Man kann gerne und ausdauernd überhaupt nicht darüber streiten, dass Hornsbys Werke im neuen Jahrtausend das Überraschungsmoment von Mitte der neunziger Jahre vermissen lassen. Man könnte darüber sinnieren, warum nach dem sechsten Album „Spirit Trail“ der Spirit abhanden gekommen zu sein schien. Und trotzdem kullerten mir am Heiligen Abend 2007 Tränen der Rührung übers Gesicht, als ich mein Weihnachtsgeschenk aus schlicht weißem Papier friemelte, die CD von Hornsby und Ricky Skaggs ins Laufwerk legte und „Mandolin Rain“ als Bluegrass-Version hörte. „Listen to the mandolin rain. Listen to the music on the lake. Listen to my heart break, every time she runs away.“ Ein wunderschönes Lied, und endlich ein „Mandolin Rain“, in dem auch eine Mandoline zu hören war. Gespielt von Ricky Skaggs. Meine Tränen waren der Beweis dafür, dass der damals 53-Jährige nach verkorkstem „Big Swing Face“ (2002) und dem durchschnittlichen „Halcyon Days“ (2004) seinen Genius wiedergefunden hatte, jene magische Ader, die nicht muss, sondern kann, die nicht bremst, sondern fließen lässt, die sich erlaubt, in wildes Wasser zu geraten, ohne die Fahrrinne zu verlieren. Das ließ dann auch Traditionals zu, mit Fiddle und folkiger Seele. Fast schien es, als dass Skaggs, Maestro der Bluesgrass- und Westernmusik, seinem musikalischen Freund im Studio in Hendersonville (Tennessee) den Mut zurückgegeben hatte, etwas Neues auszuprobieren. Ganz nebenbei floss auch Hornsbys Steckenpferd, über Wasser und Meer einen klangvollen Bogen zu spannen, in diese Arbeit mit ein. „Gulf Of Mexico Fishing Boat Blues“ kommt und geht wie die Tiden.

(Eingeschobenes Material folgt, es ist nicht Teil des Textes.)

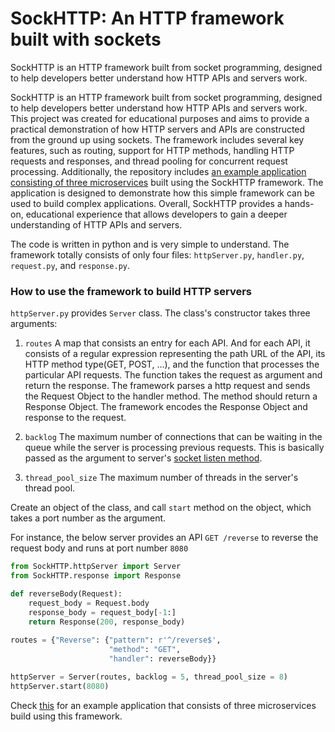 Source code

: # SockHTTP: An HTTP framework built with sockets

SockHTTP is an HTTP framework built from socket programming, designed to help developers better understand how HTTP APIs
and servers work.

SockHTTP is an HTTP framework built from socket programming, designed to help developers better understand how HTTP APIs
and servers work. This project was created for educational purposes and aims to provide a practical demonstration
of how HTTP servers and APIs are constructed from the ground up using sockets. The framework includes several key
features, such as routing, support for HTTP methods, handling HTTP requests and responses, and thread pooling for
concurrent request processing. Additionally, the repository includes
[an example application consisting of three microservices](example/README.md#example-microservices) built using the
SockHTTP framework. The application is designed to demonstrate how this simple framework can be used to build complex
applications. Overall, SockHTTP provides a hands-on, educational experience that allows developers to gain a deeper
understanding of HTTP APIs and servers.

The code is written in python and is very simple to understand. The framework totally consists of only four files:
`httpServer.py`, `handler.py`, `request.py`, and `response.py`.

### How to use the framework to build HTTP servers

`httpServer.py` provides `Server` class. The class's constructor takes three arguments:

1. `routes`
A map that consists an entry for each API. And for each API, it consists of a regular expression representing the
path URL of the API, its HTTP method type(GET, POST, ...), and the function that processes the particular API requests.
The function takes the request as argument and return the response. The framework parses a http request
and sends the Request Object to the handler method. The method should return a Response Object. The framework encodes
the Response Object and response to the request.

2. `backlog`
The maximum number of connections that can be waiting in the queue while the server is processing previous requests.
This is basically passed as the argument to server's
[socket listen method](https://docs.python.org/3/library/socket.html#:~:text=socket.listen(%5Bbacklog%5D)).

3. `thread_pool_size`
The maximum number of threads in the server's thread pool.

Create an object of the class, and call `start` method on the object, which takes a port number as the argument.

For instance, the below server provides an API `GET /reverse` to reverse the request body and runs at port number `8080`

```python
from SockHTTP.httpServer import Server
from SockHTTP.response import Response

def reverseBody(Request):
    request_body = Request.body
    response_body = request_body[-1:]
    return Response(200, response_body)
    
routes = {"Reverse": {"pattern": r'^/reverse$',
                      "method": "GET",
                      "handler": reverseBody}}

httpServer = Server(routes, backlog = 5, thread_pool_size = 8)
httpServer.start(8080)
```

Check [this](example/README.md#example-microservices) for an example application that consists of three microservices
build using this framework.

Meine Tränen sind nicht getrocknet, das ist ausnahmsweise schön. Immer wieder nimmt mich das Sechs-Minuten-Stück des Mandolinenregens auf seine melancholische Reise mit. Mehr Gefühl in einen Song reinzupacken, das ist schwer möglich. Wie es der gute „Bruuuuuce“ (so rufen die Fans bei Konzerten immer, und ich dachte echt einmal, die rufen alle „buh“) schafft, selber nicht loszuflennen, ist mir ein Rätsel. Aber emotionale Auswüchse liegen seinem Wesen ohnehin fern; die Leidenschaft verpackt er lieber live in Songs, nicht in Gesten. Mehr als ein Piano oder eine Quetschkommode benötigt der zweifache Familienvater dazu nicht, jedoch sorgen die Noisemakers nach den stillen Momenten am Pianoforte ihres Chefs punktgenau für eine künstlerische Kehrtwende vom fast schon klassischen Genre in den Jazzrock zurück. Die fließenden Übergänge sind verzaubernd, etwa dann, wenn der „Mandolin Rain“ in den „Black Muddy River“ von Grateful Dead tropft (wie passend!), der schließlich im Regenfluss wieder sein Delta findet. Die „White Wheeled Limousine“ fährt geradewegs in Johnny Cashs „Long Black Veil“, und Gershwins „I Love You Porgy“ lässt der Jazzrocker von Samuel Barbers „Nocturne“ erobern. Und wenn Hornsby zusammen mit der Nitty Gritty Dirt Band – hey, was für eine fabelhafte Truppe – seinen Hit „The Vallay Road“ dem hier sonst nackten Poprock eine Bluegrassjacke überstülpt, wird’s wild und fröhlich.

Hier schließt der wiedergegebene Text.